Bridging Efficiency and Safety: Formal Verification of Neural Networks with Early Exits
Yizhak Yisrael Elboher 1, Avraham Raviv 2, Amihay Elboher 3, Zhouxing Shi 4, Omri Azencot 3, Hillel Kugler 2, Guy Katz 1
Published on arXiv
2512.20755
Input Manipulation Attack
OWASP ML Top 10 — ML01
Key Finding
Early exit architectures not only accelerate inference but also improve formal verifiability, enabling more robustness queries to be solved in less time compared to standard networks
Ensuring the safety and efficiency of AI systems is a central goal of modern research. Formal verification provides guarantees of neural network robustness, while early exits improve inference efficiency by enabling intermediate predictions. Yet verifying networks with early exits introduces new challenges due to their conditional execution paths. In this work, we define a robustness property tailored to early exit architectures and show how off-the-shelf solvers can be used to assess it. We present a baseline algorithm, enhanced with an early stopping strategy and heuristic optimizations that maintain soundness and completeness. Experiments on multiple benchmarks validate our framework's effectiveness and demonstrate the performance gains of the improved algorithm. Alongside the natural inference acceleration provided by early exits, we show that they also enhance verifiability, enabling more queries to be solved in less time compared to standard networks.

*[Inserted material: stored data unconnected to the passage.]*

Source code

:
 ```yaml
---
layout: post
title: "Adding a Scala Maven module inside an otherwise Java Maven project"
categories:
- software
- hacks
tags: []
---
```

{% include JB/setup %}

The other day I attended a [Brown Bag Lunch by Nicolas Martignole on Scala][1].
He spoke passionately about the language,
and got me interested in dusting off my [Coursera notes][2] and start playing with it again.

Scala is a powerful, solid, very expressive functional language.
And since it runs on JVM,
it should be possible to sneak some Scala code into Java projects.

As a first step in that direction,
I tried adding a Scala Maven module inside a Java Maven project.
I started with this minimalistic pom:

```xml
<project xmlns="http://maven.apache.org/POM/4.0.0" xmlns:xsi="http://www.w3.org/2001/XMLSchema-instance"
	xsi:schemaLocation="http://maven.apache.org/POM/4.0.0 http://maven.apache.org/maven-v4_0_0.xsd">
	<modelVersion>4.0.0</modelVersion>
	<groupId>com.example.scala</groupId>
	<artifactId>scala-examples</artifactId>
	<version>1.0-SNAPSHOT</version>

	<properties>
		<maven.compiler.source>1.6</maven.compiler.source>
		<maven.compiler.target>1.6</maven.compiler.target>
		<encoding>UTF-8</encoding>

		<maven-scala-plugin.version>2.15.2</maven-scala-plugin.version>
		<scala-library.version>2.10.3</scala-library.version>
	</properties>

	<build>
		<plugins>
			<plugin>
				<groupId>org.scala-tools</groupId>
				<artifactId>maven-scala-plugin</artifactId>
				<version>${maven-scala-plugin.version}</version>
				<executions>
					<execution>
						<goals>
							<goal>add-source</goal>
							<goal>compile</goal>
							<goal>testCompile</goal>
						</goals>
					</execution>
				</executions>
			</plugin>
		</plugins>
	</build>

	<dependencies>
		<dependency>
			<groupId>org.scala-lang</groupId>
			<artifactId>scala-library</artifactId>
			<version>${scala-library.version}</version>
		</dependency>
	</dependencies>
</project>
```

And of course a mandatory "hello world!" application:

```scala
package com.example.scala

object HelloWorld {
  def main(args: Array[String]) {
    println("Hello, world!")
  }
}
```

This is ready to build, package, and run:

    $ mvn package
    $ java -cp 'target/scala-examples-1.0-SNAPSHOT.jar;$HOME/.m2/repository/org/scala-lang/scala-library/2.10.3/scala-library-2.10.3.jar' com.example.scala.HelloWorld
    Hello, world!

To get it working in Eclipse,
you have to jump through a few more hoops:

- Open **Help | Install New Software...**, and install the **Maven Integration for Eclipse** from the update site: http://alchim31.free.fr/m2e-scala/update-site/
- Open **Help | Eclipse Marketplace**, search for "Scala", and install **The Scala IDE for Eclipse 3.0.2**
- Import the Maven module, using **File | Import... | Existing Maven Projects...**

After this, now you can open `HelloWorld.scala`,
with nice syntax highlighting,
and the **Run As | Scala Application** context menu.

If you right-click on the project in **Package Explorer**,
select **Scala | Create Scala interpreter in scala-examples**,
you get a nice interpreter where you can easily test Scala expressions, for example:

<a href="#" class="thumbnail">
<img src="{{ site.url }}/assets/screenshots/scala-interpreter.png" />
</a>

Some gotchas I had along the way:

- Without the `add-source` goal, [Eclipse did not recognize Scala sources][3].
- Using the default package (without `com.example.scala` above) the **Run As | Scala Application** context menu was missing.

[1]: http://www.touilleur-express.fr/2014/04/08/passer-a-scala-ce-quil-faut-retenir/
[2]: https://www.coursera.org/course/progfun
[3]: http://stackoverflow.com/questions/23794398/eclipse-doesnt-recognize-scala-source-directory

Together with a robustness analysis, we show how these metrics can help users navigate the inherent trade-off between accuracy and efficiency.
Key Contributions
- Formalizes a robustness property tailored to early exit (EE) neural network architectures, handling conditional execution paths that standard verification methods do not address
- Proposes a sound and complete verification algorithm with early stopping and heuristic optimizations that reduce redundant sub-queries and improve scalability
- Demonstrates empirically that EE architectures enhance verifiability — more robustness queries can be solved in less time — on top of their inference efficiency benefits
🛡️ Threat Analysis
The paper provides certified robustness guarantees for neural networks — a defense against adversarial input manipulation — by formally verifying that predictions remain consistent within small input neighborhoods. The entire motivation is adversarial perturbations and robustness guarantees.